Orta Asya ülkeleri arasındaki sınır sorunu, ülkeler arasında potansiyel bir
çatışmanın tohumlarını atarak birleşmelerini önlemek ve böylece bölgenin daha
kolay yönetilmesine olanak sağlamak için Ruslar tarafından keyfi biçimde çizilen
sınırlardan kaynaklanmaktadır. Sınırlar belirlenirken, herhangi bir etnik grubun
ayrılıkçı bir politika izlemesini önlemek için bütün cumhuriyetlere farklı etnik
grupların dahil edilmesine özen gösterilmiş ve coğrafi gerçeklikler göz ardı
edilerek Rusya’ya (Merkeze) bağımlı yapıların oluşması sağlanmıştır. Öyle ki, bir
Tacik, Özbek veya Kırgız, kendi başkentine gitmek için diğer cumhuriyetlerin
sınırlarından geçmek durumunda kalırken; hammaddeler rahatlıkla sanayi
merkezlerine ulaştırılabilmektedir (Karaeve, 2005; 2). En önemli sınır sorunu
Özbekistan, Kırgızistan ve Tacikistan arasında Fergana vadisinden kaynaklanan
sorundur. Sorun, Kırgızistan’ın Fergana vadisinde bulunan Oş eyaletinde yaşayan Özbeklerin özerklik talepleriyle beraber başlamış ve bir anlamda sınır sorunları beraberinde etnik sorunlardan kaynaklanan olayların yaşanmasına da yol açmıştır.
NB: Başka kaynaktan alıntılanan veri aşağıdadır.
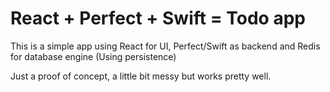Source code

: # React + Perfect + Swift = Todo app

This is a simple app using React for UI, Perfect/Swift as backend
and Redis for database engine (Using persistence)

Just a proof of concept, a little bit messy but works pretty well.


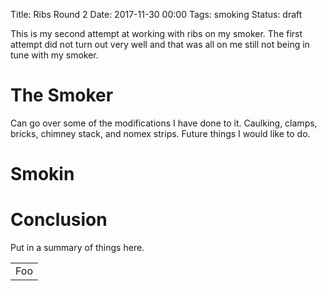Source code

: Title: Ribs Round 2
Date: 2017-11-30 00:00
Tags:  smoking
Status: draft

This is my second attempt at working with ribs on my smoker.  The first attempt did not turn out very well and that was all on me still not being in tune with my smoker.


# The Smoker

Can go over some of the modifications I have done to it.
Caulking, clamps, bricks, chimney stack, and nomex strips.
Future things I would like to do.

# Smokin

# Conclusion

 Put in a summary of things here.
<table>
    <tr>
        <td>Foo</td>
    </tr>
</table>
Zira özellikle Özbek, Tacik ve Kırgız toplumlarının bir arada yaşadığı yaşam alanı Fergana Vadisi’nde her bir topluluğun yaşadığı yere göre sınırları çizmek bugün bile çok güç gözükmektedir (Farrant, 2005; 715-716). Nitekim iki ülke arasındaki 130 km’lik sınır hâlâ ihtilaflı durumda olup çözüme kavuşturulamamıştır (Donaldson, 2005; 403). 1990’ların sonunda Özbekistan’ın kendisine yapılan terörist saldırılardan sonra sınır güvenliğini gerekçe göstererek henüz tartışmalı olan sınırlarına mayın döşemiş ve serbest dolaşımı kısıtlamıştır (ICG; 3).